(WORK INSTRUCTION): Give back every line of the material below that has the string "Since".

+++ INFORMATION

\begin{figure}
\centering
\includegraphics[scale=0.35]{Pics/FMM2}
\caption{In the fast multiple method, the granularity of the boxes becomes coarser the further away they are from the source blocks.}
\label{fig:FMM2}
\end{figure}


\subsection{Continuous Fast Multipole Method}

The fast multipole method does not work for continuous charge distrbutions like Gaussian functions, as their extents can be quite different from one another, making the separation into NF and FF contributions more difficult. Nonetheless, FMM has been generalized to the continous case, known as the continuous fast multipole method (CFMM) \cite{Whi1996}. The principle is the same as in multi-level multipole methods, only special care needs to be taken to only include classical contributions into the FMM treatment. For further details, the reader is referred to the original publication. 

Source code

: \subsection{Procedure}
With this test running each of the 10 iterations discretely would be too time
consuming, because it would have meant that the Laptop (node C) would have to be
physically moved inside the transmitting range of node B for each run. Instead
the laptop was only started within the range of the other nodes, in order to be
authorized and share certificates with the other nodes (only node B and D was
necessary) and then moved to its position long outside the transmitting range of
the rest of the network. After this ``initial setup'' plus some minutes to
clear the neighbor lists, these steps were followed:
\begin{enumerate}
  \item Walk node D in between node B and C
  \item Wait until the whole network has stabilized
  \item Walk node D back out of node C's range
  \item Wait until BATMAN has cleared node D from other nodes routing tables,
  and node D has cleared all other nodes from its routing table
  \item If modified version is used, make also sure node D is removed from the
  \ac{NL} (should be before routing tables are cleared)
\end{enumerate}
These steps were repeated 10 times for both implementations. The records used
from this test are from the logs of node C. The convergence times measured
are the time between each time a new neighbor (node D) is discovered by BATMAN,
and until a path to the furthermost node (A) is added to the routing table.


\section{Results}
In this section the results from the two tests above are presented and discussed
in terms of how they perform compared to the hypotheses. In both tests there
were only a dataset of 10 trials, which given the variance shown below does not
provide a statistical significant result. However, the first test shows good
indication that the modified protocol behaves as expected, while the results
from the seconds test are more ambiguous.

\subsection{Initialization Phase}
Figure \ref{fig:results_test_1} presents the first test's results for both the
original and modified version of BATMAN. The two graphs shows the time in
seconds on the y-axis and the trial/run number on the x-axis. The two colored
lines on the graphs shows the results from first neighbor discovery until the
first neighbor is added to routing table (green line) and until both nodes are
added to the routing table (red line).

++++++
+++ INFORMATION

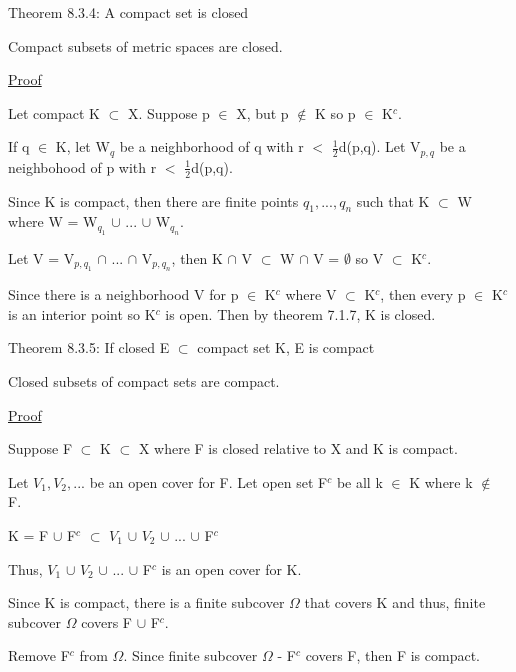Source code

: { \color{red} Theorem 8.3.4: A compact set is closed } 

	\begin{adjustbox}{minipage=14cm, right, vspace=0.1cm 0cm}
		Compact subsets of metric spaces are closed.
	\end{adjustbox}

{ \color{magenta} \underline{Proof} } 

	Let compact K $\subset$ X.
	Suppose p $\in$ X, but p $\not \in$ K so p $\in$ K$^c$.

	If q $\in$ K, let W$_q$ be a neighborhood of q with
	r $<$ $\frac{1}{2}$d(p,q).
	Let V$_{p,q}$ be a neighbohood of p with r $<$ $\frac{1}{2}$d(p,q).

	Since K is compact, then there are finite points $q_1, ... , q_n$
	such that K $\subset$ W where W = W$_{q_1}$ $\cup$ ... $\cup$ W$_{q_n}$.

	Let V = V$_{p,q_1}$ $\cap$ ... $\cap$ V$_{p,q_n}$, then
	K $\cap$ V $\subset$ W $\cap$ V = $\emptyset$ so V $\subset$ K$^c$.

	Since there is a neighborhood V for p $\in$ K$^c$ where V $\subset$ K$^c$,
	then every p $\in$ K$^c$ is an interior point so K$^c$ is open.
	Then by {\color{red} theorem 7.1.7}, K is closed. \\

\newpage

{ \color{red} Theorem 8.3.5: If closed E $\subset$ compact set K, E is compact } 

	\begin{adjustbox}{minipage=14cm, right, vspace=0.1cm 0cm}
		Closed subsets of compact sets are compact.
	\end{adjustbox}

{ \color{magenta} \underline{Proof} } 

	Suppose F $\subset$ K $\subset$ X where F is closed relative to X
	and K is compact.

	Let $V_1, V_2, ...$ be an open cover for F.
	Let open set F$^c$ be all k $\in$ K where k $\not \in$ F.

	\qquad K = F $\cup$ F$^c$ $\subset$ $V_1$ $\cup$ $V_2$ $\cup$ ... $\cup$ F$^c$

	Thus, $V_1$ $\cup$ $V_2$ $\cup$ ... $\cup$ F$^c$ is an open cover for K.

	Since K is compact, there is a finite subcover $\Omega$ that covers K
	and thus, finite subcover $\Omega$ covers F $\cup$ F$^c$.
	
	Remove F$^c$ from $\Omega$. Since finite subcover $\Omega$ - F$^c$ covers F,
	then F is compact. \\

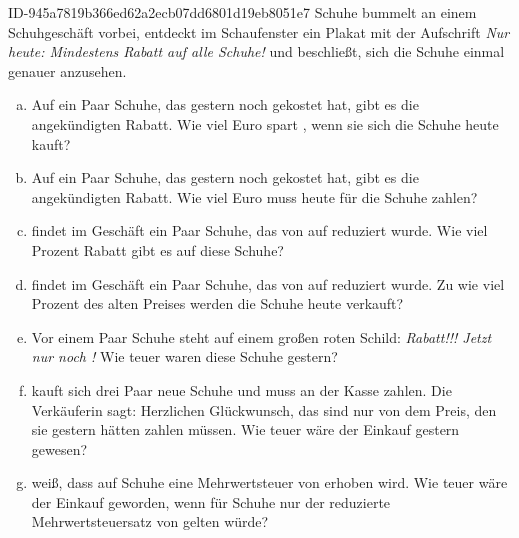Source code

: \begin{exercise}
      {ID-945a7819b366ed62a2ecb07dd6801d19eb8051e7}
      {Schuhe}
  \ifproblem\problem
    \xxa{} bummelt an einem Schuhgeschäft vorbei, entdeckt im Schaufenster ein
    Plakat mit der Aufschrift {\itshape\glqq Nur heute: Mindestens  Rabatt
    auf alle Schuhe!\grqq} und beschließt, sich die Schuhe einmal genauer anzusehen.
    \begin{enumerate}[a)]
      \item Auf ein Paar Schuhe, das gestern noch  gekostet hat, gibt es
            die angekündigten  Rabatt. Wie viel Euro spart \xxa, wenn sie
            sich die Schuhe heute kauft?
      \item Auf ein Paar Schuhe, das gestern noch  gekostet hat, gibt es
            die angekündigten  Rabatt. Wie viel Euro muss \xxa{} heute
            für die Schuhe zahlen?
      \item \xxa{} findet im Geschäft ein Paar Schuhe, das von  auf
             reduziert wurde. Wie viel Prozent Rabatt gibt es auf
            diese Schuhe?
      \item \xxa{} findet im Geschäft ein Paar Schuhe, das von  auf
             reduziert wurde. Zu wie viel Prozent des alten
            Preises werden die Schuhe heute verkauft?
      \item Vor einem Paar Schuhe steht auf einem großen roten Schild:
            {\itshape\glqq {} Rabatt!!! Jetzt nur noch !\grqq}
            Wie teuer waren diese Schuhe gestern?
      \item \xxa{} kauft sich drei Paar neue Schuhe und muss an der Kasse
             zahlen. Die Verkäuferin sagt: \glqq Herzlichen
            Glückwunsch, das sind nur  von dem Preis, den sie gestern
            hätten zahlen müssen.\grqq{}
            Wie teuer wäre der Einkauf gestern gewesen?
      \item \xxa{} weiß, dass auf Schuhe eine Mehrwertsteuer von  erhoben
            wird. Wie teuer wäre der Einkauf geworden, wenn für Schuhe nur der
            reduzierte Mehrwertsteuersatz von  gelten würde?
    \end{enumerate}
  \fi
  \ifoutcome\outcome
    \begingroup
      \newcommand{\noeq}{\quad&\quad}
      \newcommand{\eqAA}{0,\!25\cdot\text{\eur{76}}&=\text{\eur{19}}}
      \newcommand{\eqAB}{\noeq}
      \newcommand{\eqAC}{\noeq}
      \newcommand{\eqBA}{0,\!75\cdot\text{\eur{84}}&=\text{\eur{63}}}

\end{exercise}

++++++

(RESPONSE AREA):
	Since K is compact, then there are finite points $q_1, ... , q_n$
	Since there is a neighborhood V for p $\in$ K$^c$ where V $\subset$ K$^c$,
	Since K is compact, there is a finite subcover $\Omega$ that covers K
	Remove F$^c$ from $\Omega$. Since finite subcover $\Omega$ - F$^c$ covers F,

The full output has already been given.